- To do -
Each line starting at the one that contains "但上述分类仍难以将某些肺内神" and ending at the one that contains "3．典型类癌与不典型类癌的区" must be returned exactly, and the rest of the listing is left out.

==========

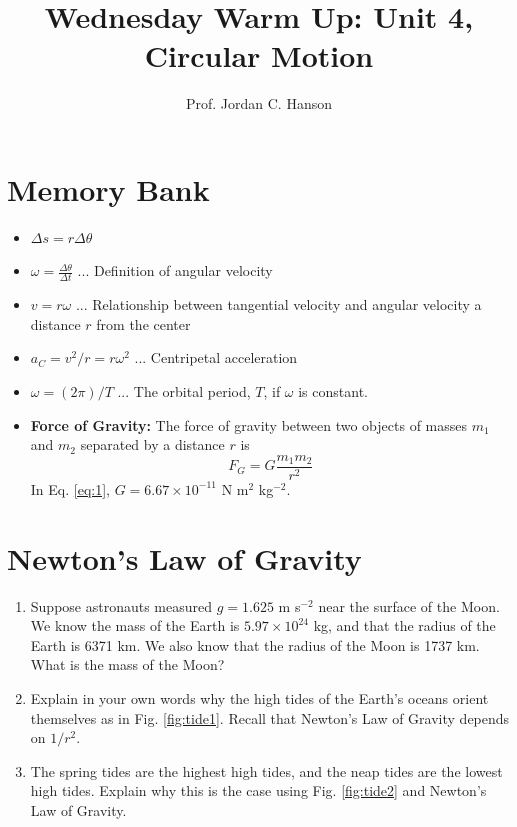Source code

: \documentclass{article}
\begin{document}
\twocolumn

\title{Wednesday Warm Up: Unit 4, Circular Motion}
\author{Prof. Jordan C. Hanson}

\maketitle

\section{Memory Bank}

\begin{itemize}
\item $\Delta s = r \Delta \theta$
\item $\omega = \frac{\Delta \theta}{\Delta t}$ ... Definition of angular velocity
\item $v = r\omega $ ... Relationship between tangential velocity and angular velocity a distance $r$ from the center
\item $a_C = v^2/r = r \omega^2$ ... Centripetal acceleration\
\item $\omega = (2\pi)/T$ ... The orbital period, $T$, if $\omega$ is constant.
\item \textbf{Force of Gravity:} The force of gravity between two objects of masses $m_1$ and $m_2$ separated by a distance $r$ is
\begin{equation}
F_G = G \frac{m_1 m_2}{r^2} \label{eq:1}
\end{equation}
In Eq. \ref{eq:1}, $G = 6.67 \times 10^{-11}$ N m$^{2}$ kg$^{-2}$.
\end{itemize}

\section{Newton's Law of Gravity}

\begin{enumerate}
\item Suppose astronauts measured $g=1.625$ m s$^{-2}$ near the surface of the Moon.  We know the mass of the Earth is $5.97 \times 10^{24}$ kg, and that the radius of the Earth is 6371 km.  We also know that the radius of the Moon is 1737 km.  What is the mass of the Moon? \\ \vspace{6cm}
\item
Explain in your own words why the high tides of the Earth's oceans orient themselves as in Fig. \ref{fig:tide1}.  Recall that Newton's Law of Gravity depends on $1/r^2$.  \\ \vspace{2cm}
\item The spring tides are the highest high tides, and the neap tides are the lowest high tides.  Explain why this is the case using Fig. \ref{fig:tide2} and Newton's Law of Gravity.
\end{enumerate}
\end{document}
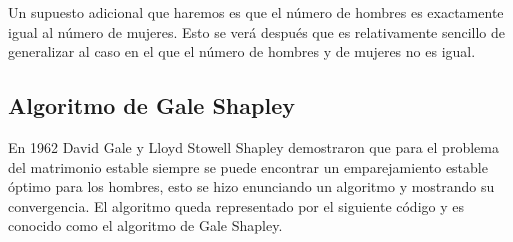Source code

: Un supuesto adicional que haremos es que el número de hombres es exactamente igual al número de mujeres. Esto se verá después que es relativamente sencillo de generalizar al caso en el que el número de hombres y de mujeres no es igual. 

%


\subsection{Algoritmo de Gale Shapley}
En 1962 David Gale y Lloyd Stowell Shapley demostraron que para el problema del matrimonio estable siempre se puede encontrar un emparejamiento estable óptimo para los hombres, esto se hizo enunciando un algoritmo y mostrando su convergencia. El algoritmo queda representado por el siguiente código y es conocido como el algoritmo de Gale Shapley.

==========

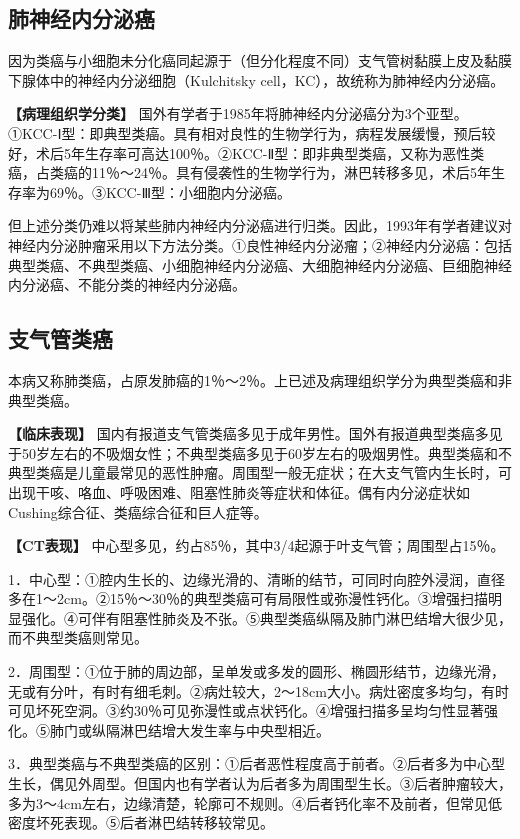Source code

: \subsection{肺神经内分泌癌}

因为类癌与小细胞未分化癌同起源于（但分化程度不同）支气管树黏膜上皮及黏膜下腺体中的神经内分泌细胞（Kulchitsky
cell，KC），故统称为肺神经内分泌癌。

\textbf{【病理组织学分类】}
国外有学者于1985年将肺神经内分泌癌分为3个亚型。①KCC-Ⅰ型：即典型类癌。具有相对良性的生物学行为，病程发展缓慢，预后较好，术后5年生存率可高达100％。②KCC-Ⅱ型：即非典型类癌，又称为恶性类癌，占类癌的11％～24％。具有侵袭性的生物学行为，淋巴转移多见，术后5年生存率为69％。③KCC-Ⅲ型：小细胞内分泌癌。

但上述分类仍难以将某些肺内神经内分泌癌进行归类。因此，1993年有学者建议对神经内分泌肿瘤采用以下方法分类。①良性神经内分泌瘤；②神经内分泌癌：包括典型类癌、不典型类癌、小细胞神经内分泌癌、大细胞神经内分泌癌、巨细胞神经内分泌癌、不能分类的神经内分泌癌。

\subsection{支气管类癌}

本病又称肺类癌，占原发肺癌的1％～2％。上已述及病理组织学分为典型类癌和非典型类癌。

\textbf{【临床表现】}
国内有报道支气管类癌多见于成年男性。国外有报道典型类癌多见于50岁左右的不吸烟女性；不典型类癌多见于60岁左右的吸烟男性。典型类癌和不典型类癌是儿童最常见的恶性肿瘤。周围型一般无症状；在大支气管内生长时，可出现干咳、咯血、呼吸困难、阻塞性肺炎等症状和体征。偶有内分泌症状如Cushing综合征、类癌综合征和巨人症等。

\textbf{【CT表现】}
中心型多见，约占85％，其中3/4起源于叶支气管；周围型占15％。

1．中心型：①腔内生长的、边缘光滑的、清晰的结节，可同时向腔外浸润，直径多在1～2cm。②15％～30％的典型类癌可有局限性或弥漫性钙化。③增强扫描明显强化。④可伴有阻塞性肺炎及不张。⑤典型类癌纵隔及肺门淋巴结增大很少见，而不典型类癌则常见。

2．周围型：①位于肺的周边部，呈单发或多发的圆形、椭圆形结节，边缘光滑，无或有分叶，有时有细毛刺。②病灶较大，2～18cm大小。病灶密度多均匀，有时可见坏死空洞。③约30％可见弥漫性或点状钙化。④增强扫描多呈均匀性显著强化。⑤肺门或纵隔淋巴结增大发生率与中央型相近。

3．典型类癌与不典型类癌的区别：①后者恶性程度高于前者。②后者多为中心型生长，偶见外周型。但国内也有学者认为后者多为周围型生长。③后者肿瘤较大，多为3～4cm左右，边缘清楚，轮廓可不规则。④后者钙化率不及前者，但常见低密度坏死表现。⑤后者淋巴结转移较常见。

==========

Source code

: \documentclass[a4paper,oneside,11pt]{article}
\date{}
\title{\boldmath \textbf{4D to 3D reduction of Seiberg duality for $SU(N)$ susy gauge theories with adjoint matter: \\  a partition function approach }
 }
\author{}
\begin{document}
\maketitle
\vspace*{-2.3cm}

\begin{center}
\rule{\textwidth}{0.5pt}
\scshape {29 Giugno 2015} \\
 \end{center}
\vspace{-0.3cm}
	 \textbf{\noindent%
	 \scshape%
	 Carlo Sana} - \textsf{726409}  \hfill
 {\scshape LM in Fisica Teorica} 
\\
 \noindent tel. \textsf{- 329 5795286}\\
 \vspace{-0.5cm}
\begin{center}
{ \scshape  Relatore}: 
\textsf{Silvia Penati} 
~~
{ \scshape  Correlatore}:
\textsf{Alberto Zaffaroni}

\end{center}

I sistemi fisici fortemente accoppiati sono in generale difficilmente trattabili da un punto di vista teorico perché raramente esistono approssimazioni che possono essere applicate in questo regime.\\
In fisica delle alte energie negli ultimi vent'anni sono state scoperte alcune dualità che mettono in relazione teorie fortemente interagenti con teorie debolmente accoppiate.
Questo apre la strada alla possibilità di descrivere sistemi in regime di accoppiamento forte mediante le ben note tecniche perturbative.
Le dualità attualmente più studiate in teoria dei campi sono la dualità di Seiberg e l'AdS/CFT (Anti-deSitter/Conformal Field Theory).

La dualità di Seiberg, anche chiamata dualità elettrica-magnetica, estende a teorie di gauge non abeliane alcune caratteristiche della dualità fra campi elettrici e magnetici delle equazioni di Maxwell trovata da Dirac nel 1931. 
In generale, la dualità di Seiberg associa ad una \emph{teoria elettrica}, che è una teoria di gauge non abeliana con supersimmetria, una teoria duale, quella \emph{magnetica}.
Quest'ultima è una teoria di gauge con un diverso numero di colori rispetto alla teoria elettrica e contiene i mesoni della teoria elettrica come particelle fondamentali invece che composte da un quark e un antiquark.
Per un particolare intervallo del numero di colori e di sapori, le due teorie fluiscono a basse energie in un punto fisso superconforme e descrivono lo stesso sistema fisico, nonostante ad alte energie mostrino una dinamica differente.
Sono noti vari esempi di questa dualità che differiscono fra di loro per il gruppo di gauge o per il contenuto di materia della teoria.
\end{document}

==========

- Worked solution -
但上述分类仍难以将某些肺内神经内分泌癌进行归类。因此，1993年有学者建议对神经内分泌肿瘤采用以下方法分类。①良性神经内分泌瘤；②神经内分泌癌：包括典型类癌、不典型类癌、小细胞神经内分泌癌、大细胞神经内分泌癌、巨细胞神经内分泌癌、不能分类的神经内分泌癌。

\subsection{支气管类癌}

本病又称肺类癌，占原发肺癌的1％～2％。上已述及病理组织学分为典型类癌和非典型类癌。

\textbf{【临床表现】}
国内有报道支气管类癌多见于成年男性。国外有报道典型类癌多见于50岁左右的不吸烟女性；不典型类癌多见于60岁左右的吸烟男性。典型类癌和不典型类癌是儿童最常见的恶性肿瘤。周围型一般无症状；在大支气管内生长时，可出现干咳、咯血、呼吸困难、阻塞性肺炎等症状和体征。偶有内分泌症状如Cushing综合征、类癌综合征和巨人症等。

\textbf{【CT表现】}
中心型多见，约占85％，其中3/4起源于叶支气管；周围型占15％。

1．中心型：①腔内生长的、边缘光滑的、清晰的结节，可同时向腔外浸润，直径多在1～2cm。②15％～30％的典型类癌可有局限性或弥漫性钙化。③增强扫描明显强化。④可伴有阻塞性肺炎及不张。⑤典型类癌纵隔及肺门淋巴结增大很少见，而不典型类癌则常见。

2．周围型：①位于肺的周边部，呈单发或多发的圆形、椭圆形结节，边缘光滑，无或有分叶，有时有细毛刺。②病灶较大，2～18cm大小。病灶密度多均匀，有时可见坏死空洞。③约30％可见弥漫性或点状钙化。④增强扫描多呈均匀性显著强化。⑤肺门或纵隔淋巴结增大发生率与中央型相近。

3．典型类癌与不典型类癌的区别：①后者恶性程度高于前者。②后者多为中心型生长，偶见外周型。但国内也有学者认为后者多为周围型生长。③后者肿瘤较大，多为3～4cm左右，边缘清楚，轮廓可不规则。④后者钙化率不及前者，但常见低密度坏死表现。⑤后者淋巴结转移较常见。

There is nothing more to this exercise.